A vida é muito longa
“Todas as famílias felizes se parecem, mas cada família infeliz é infeliz à sua maneira”. A frase de Leon Tolstoi em “Anna Karenina” é um dos inícios mais conhecidos na literatura mundial. A ficção sempre explorou os conflitos familiares porque eles são parte da realidade. Da minha e da sua, caro leitor.
Não há família absolutamente feliz. Em tempos de Facebook, podemos até arriscar e afirmar que há famílias felizes na estética digital. São fotos celebrando os bons momentos, mostrando os passeios na Europa ou na praia, compartilhando a intimidade do casal deitado na cama, comendo pipoca e vendo um filme a dois. Filminhos no Instagram mostrando os filhos passeando de bicicleta, no castelo da Disney com o chapéu do Mickey ou brincando felizes com o gatinho ou cachorrinho da casa. São, sim, momentos felizes. Esses momentos são os únicos autorizados a frequentar assiduamente as redes. No entanto, eles constituem somente uma parte da vida, aquela parte que vive na luz. Ninguém posta – ou raramente posta – conflitos, dramas, brigas, traumas familiares. A parte que habita as sombras é marginal à sociedade em rede. Pelo menos diretamente. É claro que a linguagem vaza e os dramas aparecem aqui e ali num post que diz muito, em um comentário feito de forma recorrente, na ausência de um comentário onde deveria ter um. Um pouco de conhecimento sobre linguagem pode ajudar a ver através dessa opacidade. O ser humano se diz pela linguagem e disso ninguém escapa.

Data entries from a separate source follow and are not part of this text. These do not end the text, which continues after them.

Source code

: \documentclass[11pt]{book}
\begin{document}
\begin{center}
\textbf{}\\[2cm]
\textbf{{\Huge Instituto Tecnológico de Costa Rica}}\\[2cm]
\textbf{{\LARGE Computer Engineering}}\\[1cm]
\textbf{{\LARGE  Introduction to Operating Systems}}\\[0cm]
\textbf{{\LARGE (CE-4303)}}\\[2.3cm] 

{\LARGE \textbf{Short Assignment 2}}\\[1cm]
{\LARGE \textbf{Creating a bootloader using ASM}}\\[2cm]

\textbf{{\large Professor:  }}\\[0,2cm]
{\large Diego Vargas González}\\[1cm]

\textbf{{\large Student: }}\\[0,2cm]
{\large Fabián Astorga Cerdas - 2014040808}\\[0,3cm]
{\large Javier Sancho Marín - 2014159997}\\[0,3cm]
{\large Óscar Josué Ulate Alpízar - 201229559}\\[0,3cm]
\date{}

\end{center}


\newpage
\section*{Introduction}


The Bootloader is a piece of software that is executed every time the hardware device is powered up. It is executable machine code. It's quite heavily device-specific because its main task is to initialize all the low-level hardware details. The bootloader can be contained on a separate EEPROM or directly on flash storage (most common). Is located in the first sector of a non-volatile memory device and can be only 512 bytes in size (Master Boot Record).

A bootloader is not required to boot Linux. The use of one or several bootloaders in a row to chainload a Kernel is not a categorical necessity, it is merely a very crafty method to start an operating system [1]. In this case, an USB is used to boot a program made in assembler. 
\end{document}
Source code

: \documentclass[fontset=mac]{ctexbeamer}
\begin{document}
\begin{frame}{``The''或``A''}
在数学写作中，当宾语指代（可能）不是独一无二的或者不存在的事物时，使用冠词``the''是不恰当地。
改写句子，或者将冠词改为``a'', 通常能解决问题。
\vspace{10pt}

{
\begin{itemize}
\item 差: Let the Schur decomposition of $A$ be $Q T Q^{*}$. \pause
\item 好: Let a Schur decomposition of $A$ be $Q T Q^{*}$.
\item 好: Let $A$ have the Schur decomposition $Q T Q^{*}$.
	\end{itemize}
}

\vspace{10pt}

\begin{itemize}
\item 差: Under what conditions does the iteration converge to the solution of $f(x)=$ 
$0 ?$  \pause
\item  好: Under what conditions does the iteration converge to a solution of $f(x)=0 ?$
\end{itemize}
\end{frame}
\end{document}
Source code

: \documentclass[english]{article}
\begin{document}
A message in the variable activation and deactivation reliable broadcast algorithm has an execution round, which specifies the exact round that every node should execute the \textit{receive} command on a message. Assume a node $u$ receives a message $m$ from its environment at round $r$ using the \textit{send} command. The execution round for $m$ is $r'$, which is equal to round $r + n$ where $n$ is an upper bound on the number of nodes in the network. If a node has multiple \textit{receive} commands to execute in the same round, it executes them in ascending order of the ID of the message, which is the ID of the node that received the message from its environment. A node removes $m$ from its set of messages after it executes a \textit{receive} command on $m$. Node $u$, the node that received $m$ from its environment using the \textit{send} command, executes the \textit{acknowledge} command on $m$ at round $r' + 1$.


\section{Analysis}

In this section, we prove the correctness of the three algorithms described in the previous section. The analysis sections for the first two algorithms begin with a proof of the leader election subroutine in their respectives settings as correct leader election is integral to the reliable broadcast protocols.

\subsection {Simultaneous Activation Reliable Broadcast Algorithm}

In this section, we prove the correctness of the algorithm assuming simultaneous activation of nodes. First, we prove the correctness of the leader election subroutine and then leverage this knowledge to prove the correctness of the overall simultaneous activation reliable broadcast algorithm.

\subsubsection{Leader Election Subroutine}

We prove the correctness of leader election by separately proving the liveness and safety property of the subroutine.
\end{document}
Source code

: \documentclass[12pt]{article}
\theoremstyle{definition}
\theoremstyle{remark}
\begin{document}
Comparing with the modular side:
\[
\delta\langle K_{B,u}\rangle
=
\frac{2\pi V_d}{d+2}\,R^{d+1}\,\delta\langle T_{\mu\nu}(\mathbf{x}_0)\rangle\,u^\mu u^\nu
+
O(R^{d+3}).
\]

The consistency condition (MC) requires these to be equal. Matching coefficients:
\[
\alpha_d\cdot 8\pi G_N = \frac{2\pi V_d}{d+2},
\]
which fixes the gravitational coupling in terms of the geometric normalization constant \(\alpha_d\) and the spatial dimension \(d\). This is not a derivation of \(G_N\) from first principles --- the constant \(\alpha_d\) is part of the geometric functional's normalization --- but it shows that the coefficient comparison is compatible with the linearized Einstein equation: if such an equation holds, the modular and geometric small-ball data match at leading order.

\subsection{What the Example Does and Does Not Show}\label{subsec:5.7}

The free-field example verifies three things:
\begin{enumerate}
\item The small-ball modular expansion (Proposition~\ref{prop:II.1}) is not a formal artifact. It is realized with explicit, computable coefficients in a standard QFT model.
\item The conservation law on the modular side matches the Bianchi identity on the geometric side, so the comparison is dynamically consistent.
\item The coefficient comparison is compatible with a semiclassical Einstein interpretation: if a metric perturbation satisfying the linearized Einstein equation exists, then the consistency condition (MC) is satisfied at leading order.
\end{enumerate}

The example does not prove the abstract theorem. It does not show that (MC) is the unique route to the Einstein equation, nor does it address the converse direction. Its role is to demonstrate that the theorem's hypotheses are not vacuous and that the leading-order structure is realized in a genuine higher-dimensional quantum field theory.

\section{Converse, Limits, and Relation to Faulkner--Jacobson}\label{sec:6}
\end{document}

O que me provocou a escrita deste texto foi o filme “Álbum de família” (Ousage County). A história é um amálgama de tudo aquilo que não aparece no Facebook. A sempre magistral Meryl Streep é Violet, a matriarca doente que se vê de repente rodeada pela família após o sumiço do marido. A reunião das três filhas e dos agregados é explosiva o suficiente para fazer brotar conflitos latentes. Vêm à tona mágoas, segredos, fracassos. Surgem os dramas internos (filhos prediletos, escolhas feitas e agora alegadas, sentimentos mal trabalhados pelos irmãos em relação aos outros) e externos (relações falidas, rótulos que grudam e paralisam as pessoas, escolhas de vida que afetam as relações).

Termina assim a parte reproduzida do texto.